**What is expected:**
Reproduce, exactly and in full, the records that follow, minus any pictures.

**Extracted information:**
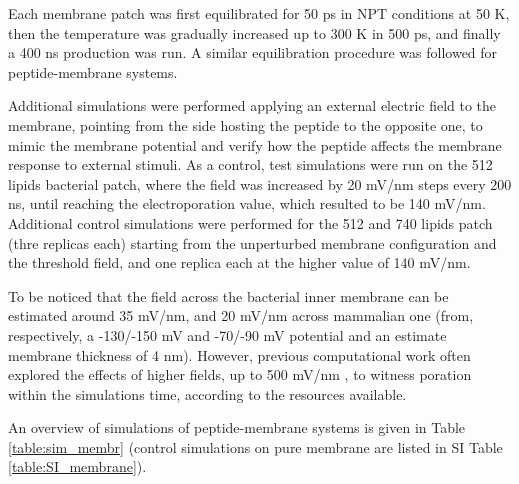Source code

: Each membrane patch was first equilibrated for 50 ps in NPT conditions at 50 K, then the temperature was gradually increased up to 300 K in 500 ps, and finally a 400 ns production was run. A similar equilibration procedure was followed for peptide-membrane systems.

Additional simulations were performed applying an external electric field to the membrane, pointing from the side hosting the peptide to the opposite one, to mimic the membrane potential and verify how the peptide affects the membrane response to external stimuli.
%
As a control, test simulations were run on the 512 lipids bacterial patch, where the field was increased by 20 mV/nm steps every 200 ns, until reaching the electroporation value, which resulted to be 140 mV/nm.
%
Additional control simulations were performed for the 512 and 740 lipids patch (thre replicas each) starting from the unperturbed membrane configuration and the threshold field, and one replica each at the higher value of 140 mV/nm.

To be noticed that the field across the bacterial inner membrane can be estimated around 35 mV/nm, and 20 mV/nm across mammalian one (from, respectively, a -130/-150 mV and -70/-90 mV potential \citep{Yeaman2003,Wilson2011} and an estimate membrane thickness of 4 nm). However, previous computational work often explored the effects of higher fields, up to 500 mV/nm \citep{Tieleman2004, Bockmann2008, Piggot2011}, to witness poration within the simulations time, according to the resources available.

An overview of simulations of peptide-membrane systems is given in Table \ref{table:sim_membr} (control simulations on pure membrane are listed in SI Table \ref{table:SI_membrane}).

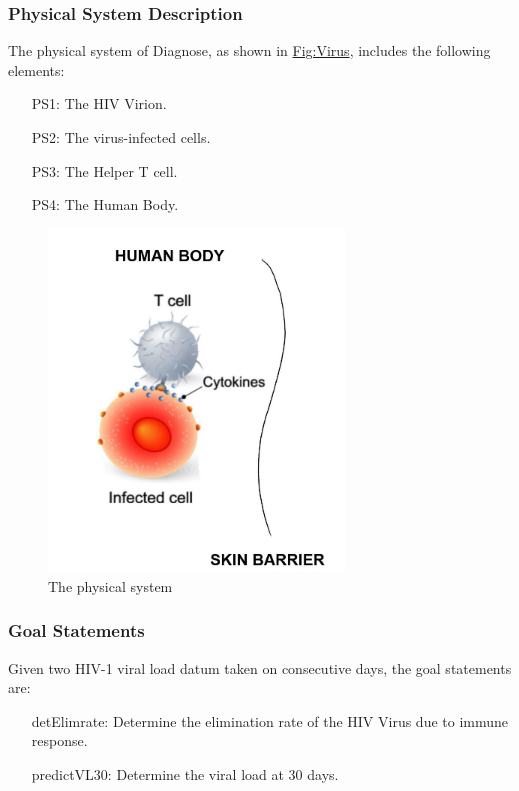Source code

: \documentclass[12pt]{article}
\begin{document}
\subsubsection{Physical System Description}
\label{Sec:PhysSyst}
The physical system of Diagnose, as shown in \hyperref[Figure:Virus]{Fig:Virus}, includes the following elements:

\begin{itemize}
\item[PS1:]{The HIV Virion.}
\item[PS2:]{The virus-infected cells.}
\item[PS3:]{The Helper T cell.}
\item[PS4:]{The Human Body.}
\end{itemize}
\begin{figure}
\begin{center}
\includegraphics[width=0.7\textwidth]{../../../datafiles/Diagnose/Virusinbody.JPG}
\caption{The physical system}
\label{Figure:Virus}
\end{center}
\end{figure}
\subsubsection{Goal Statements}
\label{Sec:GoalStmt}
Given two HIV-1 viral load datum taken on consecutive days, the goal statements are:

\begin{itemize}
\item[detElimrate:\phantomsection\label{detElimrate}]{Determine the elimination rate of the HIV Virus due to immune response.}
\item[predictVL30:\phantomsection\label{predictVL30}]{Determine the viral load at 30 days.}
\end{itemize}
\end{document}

**Task answer:**
Source code

: Each membrane patch was first equilibrated for 50 ps in NPT conditions at 50 K, then the temperature was gradually increased up to 300 K in 500 ps, and finally a 400 ns production was run. A similar equilibration procedure was followed for peptide-membrane systems.

Additional simulations were performed applying an external electric field to the membrane, pointing from the side hosting the peptide to the opposite one, to mimic the membrane potential and verify how the peptide affects the membrane response to external stimuli.
%
As a control, test simulations were run on the 512 lipids bacterial patch, where the field was increased by 20 mV/nm steps every 200 ns, until reaching the electroporation value, which resulted to be 140 mV/nm.
%
Additional control simulations were performed for the 512 and 740 lipids patch (thre replicas each) starting from the unperturbed membrane configuration and the threshold field, and one replica each at the higher value of 140 mV/nm.

To be noticed that the field across the bacterial inner membrane can be estimated around 35 mV/nm, and 20 mV/nm across mammalian one (from, respectively, a -130/-150 mV and -70/-90 mV potential \citep{Yeaman2003,Wilson2011} and an estimate membrane thickness of 4 nm). However, previous computational work often explored the effects of higher fields, up to 500 mV/nm \citep{Tieleman2004, Bockmann2008, Piggot2011}, to witness poration within the simulations time, according to the resources available.

An overview of simulations of peptide-membrane systems is given in Table \ref{table:sim_membr} (control simulations on pure membrane are listed in SI Table \ref{table:SI_membrane}).

Source code

: \documentclass[12pt]{article}
\begin{document}
\subsubsection{Physical System Description}
\label{Sec:PhysSyst}
The physical system of Diagnose, as shown in \hyperref[Figure:Virus]{Fig:Virus}, includes the following elements:

\begin{itemize}
\item[PS1:]{The HIV Virion.}
\item[PS2:]{The virus-infected cells.}
\item[PS3:]{The Helper T cell.}
\item[PS4:]{The Human Body.}
\end{itemize}
\begin{figure}
\begin{center}
\includegraphics[width=0.7\textwidth]{../../../datafiles/Diagnose/Virusinbody.JPG}
\caption{The physical system}
\label{Figure:Virus}
\end{center}
\end{figure}
\subsubsection{Goal Statements}
\label{Sec:GoalStmt}
Given two HIV-1 viral load datum taken on consecutive days, the goal statements are:

\begin{itemize}
\item[detElimrate:\phantomsection\label{detElimrate}]{Determine the elimination rate of the HIV Virus due to immune response.}
\item[predictVL30:\phantomsection\label{predictVL30}]{Determine the viral load at 30 days.}
\end{itemize}
\end{document}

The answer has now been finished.